John Hunt, the son of Robert Hunt, Jr. (April 21, 1709 – February 29, 1764) and Abigail Wood (c. 1715 – February 22, 1747), his wife, was born August 5, 1740, at the small, rural community of Mount Pleasant. Mount Pleasant is located in Mansfield Township, Burlington County, New Jersey about two miles east of the town of Columbus. His father was a first cousin to John Woolman, the renowned Quaker minister. The family moved to a farm at Colestown, a small community located three miles south of Moorestown.

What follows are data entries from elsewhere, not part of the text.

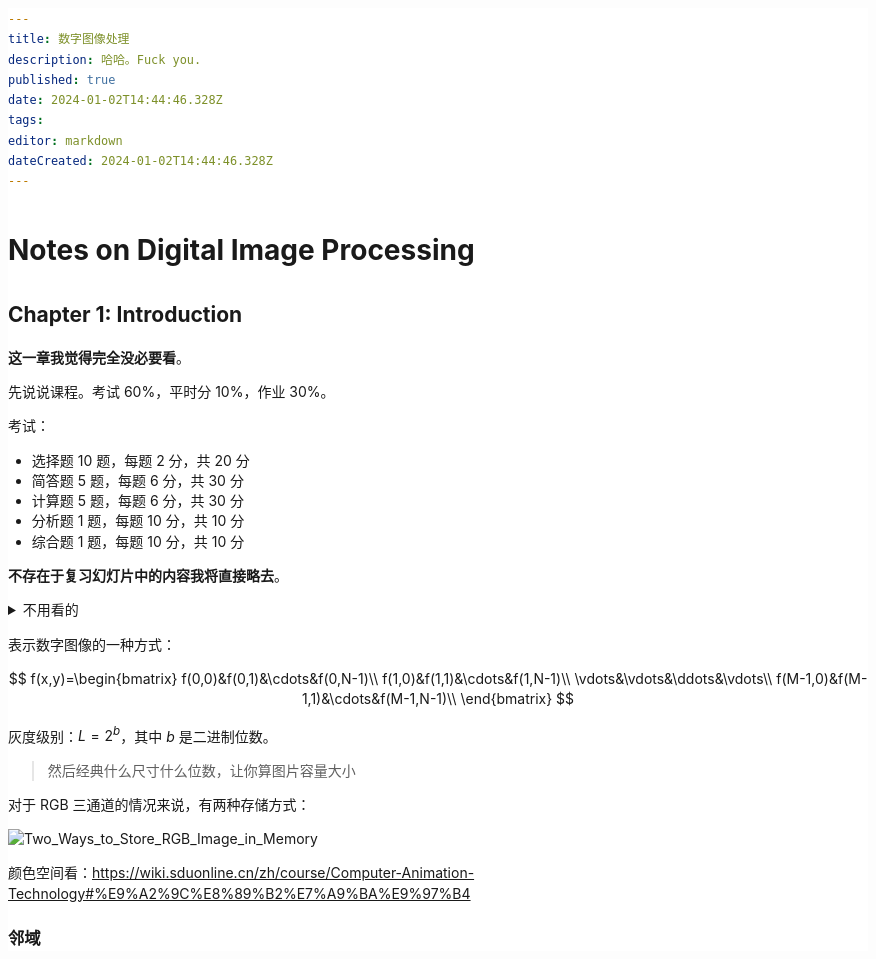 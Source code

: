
 ```yaml
---
title: 数字图像处理
description: 哈哈。Fuck you.
published: true
date: 2024-01-02T14:44:46.328Z
tags: 
editor: markdown
dateCreated: 2024-01-02T14:44:46.328Z
---
```


# Notes on Digital Image Processing

## Chapter 1: Introduction

**这一章我觉得完全没必要看**。

先说说课程。考试 60%，平时分 10%，作业 30%。

考试：

- 选择题 10 题，每题 2 分，共 20 分
- 简答题 5 题，每题 6 分，共 30 分
- 计算题 5 题，每题 6 分，共 30 分
- 分析题 1 题，每题 10 分，共 10 分
- 综合题 1 题，每题 10 分，共 10 分

**不存在于复习幻灯片中的内容我将直接略去**。

<details><summary>不用看的</summary></details>

表示数字图像的一种方式：

$$
f(x,y)=\begin{bmatrix}
f(0,0)&f(0,1)&\cdots&f(0,N-1)\\
f(1,0)&f(1,1)&\cdots&f(1,N-1)\\
\vdots&\vdots&\ddots&\vdots\\
f(M-1,0)&f(M-1,1)&\cdots&f(M-1,N-1)\\
\end{bmatrix}
$$

灰度级别：$L=2^b$，其中 $b$ 是二进制位数。

> 然后经典什么尺寸什么位数，让你算图片容量大小

对于 RGB 三通道的情况来说，有两种存储方式：

![Two_Ways_to_Store_RGB_Image_in_Memory](https://cloud.icooper.cc/apps/sharingpath/PicSvr/PicMain/Two_Ways_to_Store_RGB_Image_in_Memory.png)

颜色空间看：https://wiki.sduonline.cn/zh/course/Computer-Animation-Technology#%E9%A2%9C%E8%89%B2%E7%A9%BA%E9%97%B4

### 邻域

Here, Abigail Hunt died February 22, 1747. Robert Hunt and Martha Bates (c. 1725 – 1770), widow of George Ward, were married in May 1749. Robert Hunt's seven children, from both marriages, lived together on the farm at Colestown.

John Hunt and Esther Warrington were married March 17, 1763, in the Friends Meetinghouse at Moorestown. They had ten children, three of whom died young. Hunt was a Quaker minister for more than 50 years.

John Hunt died September 21, 1824, and was buried in the Moorestown Friends burial ground.

His memorial, published in 1842, highlighted his public testimony concerning pride and superfluity, and stated that he was particularly concerned with temperance.

==Bibliography==

- Gummere, Amelia Mott (1922). The journal and essays of John Woolman. New York: The Macmillan Company.
- Hart, Craig (2004). "Lou Hoover", A genealogy of the wives of the American presidents and their first two generations of descent. North Carolina, Jefferson: McFarland & Co., Inc. pp. 129–133.
- Hunt Family Papers, Friends Historical Library of Swarthmore College, Swarthmore, Pennsylvania.
- Hunt, John (1770–1824). John Hunt's journal. RG 5/240, Friends Historical Library of Swarthmore College, Swarthmore, Pennsylvania 19081-1399.
- Hynes, Judy, et al. (1997). The descendants of John and Elizabeth (Woolman) Borton. Mount Holly, New Jersey: John Woolman Memorial Association.
- Memorials concerning deceased Friends (1842). Philadelphia: S. B. Chapman & Co., pp. 12–16.
- Lamborn, Suzanne Parry (2006). John and Sarah Roberts, with many related families. Morgantown, Pennsylvania: Masthof Press, ISBN 1-932864-58-X.
- Matlack, Asa. Letterbooks of Asa Matlack. Genealogical Society of Pennsylvania, Philadelphia, Pennsylvania.
- Woodward, E. M. (1883). History of Burlington County, New Jersey, with biographical sketches of many of its pioneers and prominent men. Philadelphia: Everts & Peck. pp. 270–271.